Material supplied: Begin

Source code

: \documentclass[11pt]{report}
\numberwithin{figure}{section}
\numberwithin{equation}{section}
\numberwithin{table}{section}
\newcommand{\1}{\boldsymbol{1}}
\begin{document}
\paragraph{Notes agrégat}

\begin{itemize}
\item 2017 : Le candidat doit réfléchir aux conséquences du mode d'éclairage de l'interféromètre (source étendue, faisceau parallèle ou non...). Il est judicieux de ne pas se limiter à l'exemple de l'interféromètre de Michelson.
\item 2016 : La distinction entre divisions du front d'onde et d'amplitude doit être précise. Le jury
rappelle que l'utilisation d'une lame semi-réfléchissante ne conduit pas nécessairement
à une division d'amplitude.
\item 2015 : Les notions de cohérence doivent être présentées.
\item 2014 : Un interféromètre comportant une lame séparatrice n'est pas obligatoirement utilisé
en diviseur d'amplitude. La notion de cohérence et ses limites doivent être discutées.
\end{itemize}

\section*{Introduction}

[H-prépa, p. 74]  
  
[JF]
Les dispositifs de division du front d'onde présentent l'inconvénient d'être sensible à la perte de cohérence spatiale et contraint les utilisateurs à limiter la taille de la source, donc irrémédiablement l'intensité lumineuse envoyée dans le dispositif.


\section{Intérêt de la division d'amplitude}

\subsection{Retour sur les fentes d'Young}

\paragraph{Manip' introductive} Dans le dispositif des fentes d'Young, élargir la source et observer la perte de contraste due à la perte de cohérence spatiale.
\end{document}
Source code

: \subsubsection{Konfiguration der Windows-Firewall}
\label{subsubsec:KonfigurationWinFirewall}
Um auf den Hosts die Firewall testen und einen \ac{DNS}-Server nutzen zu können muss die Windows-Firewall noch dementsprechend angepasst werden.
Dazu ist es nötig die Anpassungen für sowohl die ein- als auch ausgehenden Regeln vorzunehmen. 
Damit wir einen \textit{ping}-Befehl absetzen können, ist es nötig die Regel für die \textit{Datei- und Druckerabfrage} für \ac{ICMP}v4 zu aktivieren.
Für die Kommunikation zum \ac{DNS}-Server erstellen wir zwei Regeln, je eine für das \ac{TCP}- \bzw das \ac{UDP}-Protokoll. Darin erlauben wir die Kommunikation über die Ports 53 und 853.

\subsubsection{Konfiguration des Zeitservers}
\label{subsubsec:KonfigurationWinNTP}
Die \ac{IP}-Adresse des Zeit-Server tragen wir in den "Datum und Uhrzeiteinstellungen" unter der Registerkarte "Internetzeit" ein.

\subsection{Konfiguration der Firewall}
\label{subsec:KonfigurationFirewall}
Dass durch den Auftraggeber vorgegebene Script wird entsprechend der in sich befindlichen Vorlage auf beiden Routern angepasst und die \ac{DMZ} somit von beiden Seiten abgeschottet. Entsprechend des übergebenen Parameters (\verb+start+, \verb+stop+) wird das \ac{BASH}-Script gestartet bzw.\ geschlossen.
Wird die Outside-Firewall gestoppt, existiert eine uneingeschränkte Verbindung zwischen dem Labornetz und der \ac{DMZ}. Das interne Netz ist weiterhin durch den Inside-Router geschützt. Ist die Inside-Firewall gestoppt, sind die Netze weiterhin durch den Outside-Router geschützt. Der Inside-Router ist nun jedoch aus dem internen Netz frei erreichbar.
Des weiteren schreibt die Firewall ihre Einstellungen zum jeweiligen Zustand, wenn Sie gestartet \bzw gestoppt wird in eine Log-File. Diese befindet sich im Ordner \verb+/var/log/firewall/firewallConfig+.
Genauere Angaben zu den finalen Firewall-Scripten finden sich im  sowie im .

Material supplied: End

■ **What the exercise asks**:
This exercise needs each record retyped exactly as shown.

■ **Your response**:
Source code

: \documentclass[11pt]{report}
\numberwithin{figure}{section}
\numberwithin{equation}{section}
\numberwithin{table}{section}
\newcommand{\1}{\boldsymbol{1}}
\begin{document}
\paragraph{Notes agrégat}

\begin{itemize}
\item 2017 : Le candidat doit réfléchir aux conséquences du mode d'éclairage de l'interféromètre (source étendue, faisceau parallèle ou non...). Il est judicieux de ne pas se limiter à l'exemple de l'interféromètre de Michelson.
\item 2016 : La distinction entre divisions du front d'onde et d'amplitude doit être précise. Le jury
rappelle que l'utilisation d'une lame semi-réfléchissante ne conduit pas nécessairement
à une division d'amplitude.
\item 2015 : Les notions de cohérence doivent être présentées.
\item 2014 : Un interféromètre comportant une lame séparatrice n'est pas obligatoirement utilisé
en diviseur d'amplitude. La notion de cohérence et ses limites doivent être discutées.
\end{itemize}

\section*{Introduction}

[H-prépa, p. 74]  
  
[JF]
Les dispositifs de division du front d'onde présentent l'inconvénient d'être sensible à la perte de cohérence spatiale et contraint les utilisateurs à limiter la taille de la source, donc irrémédiablement l'intensité lumineuse envoyée dans le dispositif.


\section{Intérêt de la division d'amplitude}

\subsection{Retour sur les fentes d'Young}

\paragraph{Manip' introductive} Dans le dispositif des fentes d'Young, élargir la source et observer la perte de contraste due à la perte de cohérence spatiale.
\end{document}
Source code

: \subsubsection{Konfiguration der Windows-Firewall}
\label{subsubsec:KonfigurationWinFirewall}
Um auf den Hosts die Firewall testen und einen \ac{DNS}-Server nutzen zu können muss die Windows-Firewall noch dementsprechend angepasst werden.
Dazu ist es nötig die Anpassungen für sowohl die ein- als auch ausgehenden Regeln vorzunehmen. 
Damit wir einen \textit{ping}-Befehl absetzen können, ist es nötig die Regel für die \textit{Datei- und Druckerabfrage} für \ac{ICMP}v4 zu aktivieren.
Für die Kommunikation zum \ac{DNS}-Server erstellen wir zwei Regeln, je eine für das \ac{TCP}- \bzw das \ac{UDP}-Protokoll. Darin erlauben wir die Kommunikation über die Ports 53 und 853.

\subsubsection{Konfiguration des Zeitservers}
\label{subsubsec:KonfigurationWinNTP}
Die \ac{IP}-Adresse des Zeit-Server tragen wir in den "Datum und Uhrzeiteinstellungen" unter der Registerkarte "Internetzeit" ein.

\subsection{Konfiguration der Firewall}
\label{subsec:KonfigurationFirewall}
Dass durch den Auftraggeber vorgegebene Script wird entsprechend der in sich befindlichen Vorlage auf beiden Routern angepasst und die \ac{DMZ} somit von beiden Seiten abgeschottet. Entsprechend des übergebenen Parameters (\verb+start+, \verb+stop+) wird das \ac{BASH}-Script gestartet bzw.\ geschlossen.
Wird die Outside-Firewall gestoppt, existiert eine uneingeschränkte Verbindung zwischen dem Labornetz und der \ac{DMZ}. Das interne Netz ist weiterhin durch den Inside-Router geschützt. Ist die Inside-Firewall gestoppt, sind die Netze weiterhin durch den Outside-Router geschützt. Der Inside-Router ist nun jedoch aus dem internen Netz frei erreichbar.
Des weiteren schreibt die Firewall ihre Einstellungen zum jeweiligen Zustand, wenn Sie gestartet \bzw gestoppt wird in eine Log-File. Diese befindet sich im Ordner \verb+/var/log/firewall/firewallConfig+.
Genauere Angaben zu den finalen Firewall-Scripten finden sich im  sowie im .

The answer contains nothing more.